The government shows its intent to continue with reforms
As I write this article, markets in India are euphoric, up more than 4.5 per cent. The biggest positive surprise for the markets has been no attempt to raise taxes by the government. Markets were expecting at the minimum some type of surcharge on the more affluent. While a big positive, the flip side of no tax has been no increase in total expenditure (less than 1 per cent) by the government, despite budgeting nominal gross domestic product (GDP) growth of 14.4 per cent for FY22. The government will not keep spending to support the economy.
The Finance Minister (FM) has basically budgeted for 22 per cent increase in direct taxes and the goods and services tax (should be achievable) and this combined with disinvestment receipts rising to Rs 1.75 trillion (from Rs 32,000 crore achieved in FY21) has been entirely used to lower the fiscal deficit by Rs 3.4 trillion. This is obviously a big bet on growth and revenue buoyancy, but a bet worth making in my view. In fact, the nominal GDP growth assumption of 14.4 per cent for FY22 is likely to be exceeded, with positive outcomes on revenues.

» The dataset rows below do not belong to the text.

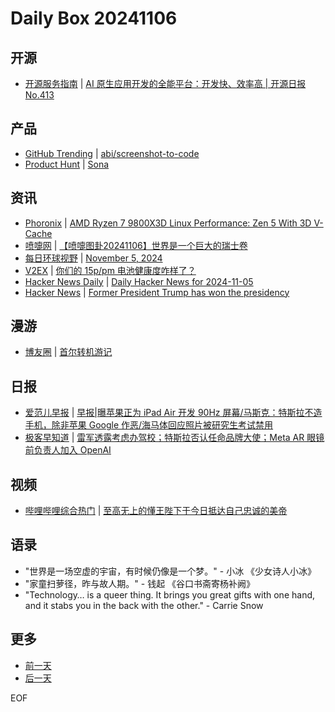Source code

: # Daily Box 20241106

## 开源
- [开源服务指南](https://osguider.com/blog/) | [AI 原生应用开发的全能平台：开发快、效率高 | 开源日报 No.413](https://osguider.com/blog/post/daily/daily-413/)

## 产品
- [GitHub Trending](https://github.com/trending?since=daily) | [abi/screenshot-to-code](https://github.com/abi/screenshot-to-code)
- [Product Hunt](https://www.producthunt.com) | [Sona](https://www.producthunt.com/posts/sona-7)

## 资讯
- [Phoronix](https://www.phoronix.com/) | [AMD Ryzen 7 9800X3D Linux Performance: Zen 5 With 3D V-Cache](https://www.phoronix.com/review/amd-ryzen-7-9800x3d-linux)
- [喷嚏网](http://www.dapenti.com/blog/blog.asp?subjectid=70&name=xilei) | [【喷嚏图卦20241106】世界是一个巨大的瑞士卷](http://www.dapenti.com/blog/more.asp?name=xilei&id=182269)
- [每日环球视野](https://idai.ly/) | [November 5, 2024](http://m.idai.ly/se/a193iG?1730736000)
- [V2EX](https://www.v2ex.com/) | [你们的 15p/pm 电池健康度咋样了？](https://www.v2ex.com/t/1087139)
- [Hacker News Daily](https://www.daemonology.net/hn-daily/) | [Daily Hacker News for 2024-11-05](https://www.daemonology.net/hn-daily/2024-11-05.html)
- [Hacker News](https://news.ycombinator.com/front) | [Former President Trump has won the presidency](https://news.ycombinator.com/item?id=42057647)

## 漫游
- [博友圈](https://www.boyouquan.com/home) | [首尔转机游记](https://www.boyouquan.com/go?from=feed&link=https%3A%2F%2Ffatesinger.com%2F103060)

## 日报
- [爱范儿早报](https://www.ifanr.com/category/ifanrnews) | [早报|曝苹果正为 iPad Air 开发 90Hz 屏幕/马斯克：特斯拉不造手机，除非苹果 Google 作恶/海马体回应照片被研究生考试禁用](https://www.ifanr.com/1605172)
- [极客早知道](https://www.geekpark.net/column/74) | [雷军透露考虑办驾校；特斯拉否认任命品牌大使；Meta AR 眼镜前负责人加入 OpenAI](https://www.geekpark.net/news/342754)

## 视频
- [哔哩哔哩综合热门](https://www.bilibili.com/v/popular/all/) | [至高无上的懂王陛下于今日抵达自己忠诚的美帝](https://b23.tv/BV19PDGYxEqX)

## 语录
- "世界是一场空虚的宇宙，有时候仍像是一个梦。" - 小冰 《少女诗人小冰》
- "家童扫萝径，昨与故人期。" - 钱起 《谷口书斋寄杨补阙》
- "Technology… is a queer thing. It brings you great gifts with one hand, and it stabs you in the back with the other." - Carrie Snow

## 更多
- [前一天](daily-box-20241105.md)
- [后一天](daily-box-20241107.md)

EOF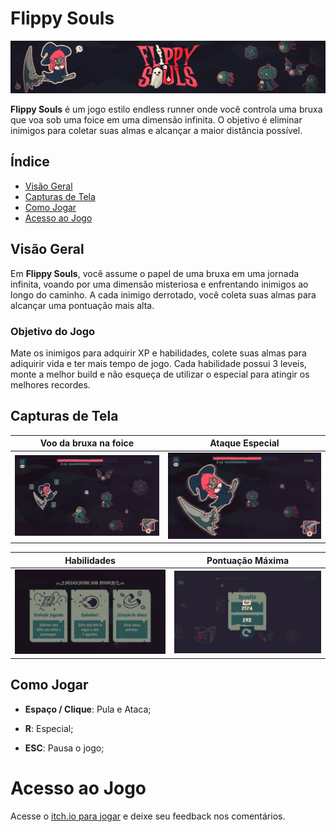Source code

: # Flippy Souls

![Flippy Souls Banner](Assets/Arte/img/bgHuY_.png)

**Flippy Souls** é um jogo estilo endless runner onde você controla uma bruxa que voa sob uma foice em uma dimensão infinita. O objetivo é eliminar inimigos para coletar suas almas e alcançar a maior distância possível.

## Índice

- [Visão Geral](#visão-geral)
- [Capturas de Tela](#capturas-de-tela)
- [Como Jogar](#como-jogar)
- [Acesso ao Jogo](#acesso-jogo)

## Visão Geral

Em **Flippy Souls**, você assume o papel de uma bruxa em uma jornada infinita, voando por uma dimensão misteriosa e enfrentando inimigos ao longo do caminho. A cada inimigo derrotado, você coleta suas almas para alcançar uma pontuação mais alta. 

### Objetivo do Jogo
Mate os inimigos para adquirir XP e habilidades, colete suas almas para adiquirir vida e ter mais tempo de jogo. Cada habilidade possui 3 leveis, monte a melhor build  e não esqueça de utilizar o especial para atingir os melhores recordes.

## Capturas de Tela

| Voo da bruxa na foice                           | Ataque Especial                         |
|-------------------------------------------------|------------------------------------------------|
| ![Voo da Bruxa](Assets/Arte/img/fRYD1p.png)        | ![Ataque Especial](Assets/Arte/img/yAMv5g.png)                 |

| Habilidades                                | Pontuação Máxima                               |
|-------------------------------------------------|------------------------------------------------|
| ![Coleta de Almas](Assets/Arte/img/VDxw6T.png) | ![Pontuação](Assets/Arte/img/high2.png)            |

## Como Jogar

- **Espaço / Clique**: Pula e Ataca;

- **R**: Especial;

- **ESC**: Pausa o jogo;

# Acesso ao Jogo

Acesse o [itch.io para jogar](https://deliryun.itch.io/flippy-souls) e deixe seu feedback nos comentários.

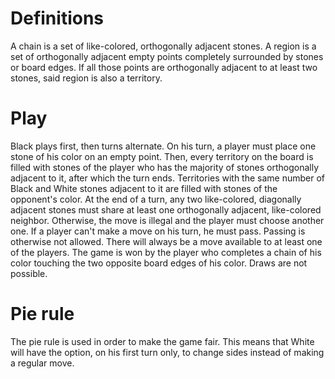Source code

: # Definitions
A chain is a set of like-colored, orthogonally adjacent stones.
A region is a set of orthogonally adjacent empty points completely surrounded by stones or board edges. If all those points are orthogonally adjacent to at least two stones, said region is also a territory.
# Play
Black plays first, then turns alternate. On his turn, a player must place one stone of his color on an empty point.
Then, every territory on the board is filled with stones of the player who has the majority of stones orthogonally adjacent to it, after which the turn ends. Territories with the same number of Black and White stones adjacent to it are filled with stones of the opponent's color.
At the end of a turn, any two like-colored, diagonally adjacent stones must share at least one orthogonally adjacent, like-colored neighbor. Otherwise, the move is illegal and the player must choose another one.
If a player can't make a move on his turn, he must pass. Passing is otherwise not allowed. There will always be a move available to at least one of the players.
The game is won by the player who completes a chain of his color touching the two opposite board edges of his color. Draws are not possible.
# Pie rule
The pie rule is used in order to make the game fair. This means that White will have the option, on his first turn only, to change sides instead of making a regular move.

Within the construct of no increase in total expenditure, there has been a 26 per cent growth in gross budgetary support for capital expenditure to Rs 5.54 trillion (increase in capex of Rs 1.15 trillion). This capex increase and rise in interest payments of Rs 1.16 trillion has been funded entirely by a dramatic reduction in subsidies, which are supposed to decline by Rs 2.6 trillion in FY22 as we roll back some of the emergency Covid support measures.
Instead of trying to raise taxes, and accelerate the fiscal correction, which would have hurt animal spirits and sentiment, the FM has put us on a glide path of gradual fiscal consolidation linked to revenue buoyancy and growth. This approach makes sense and gives us the chance to grow out of our fiscal hole. It is refreshing that the government has not gotten boxed in by the artificial constraints of the Fiscal Responsibility and Budget Management Act or the fear of rating agencies.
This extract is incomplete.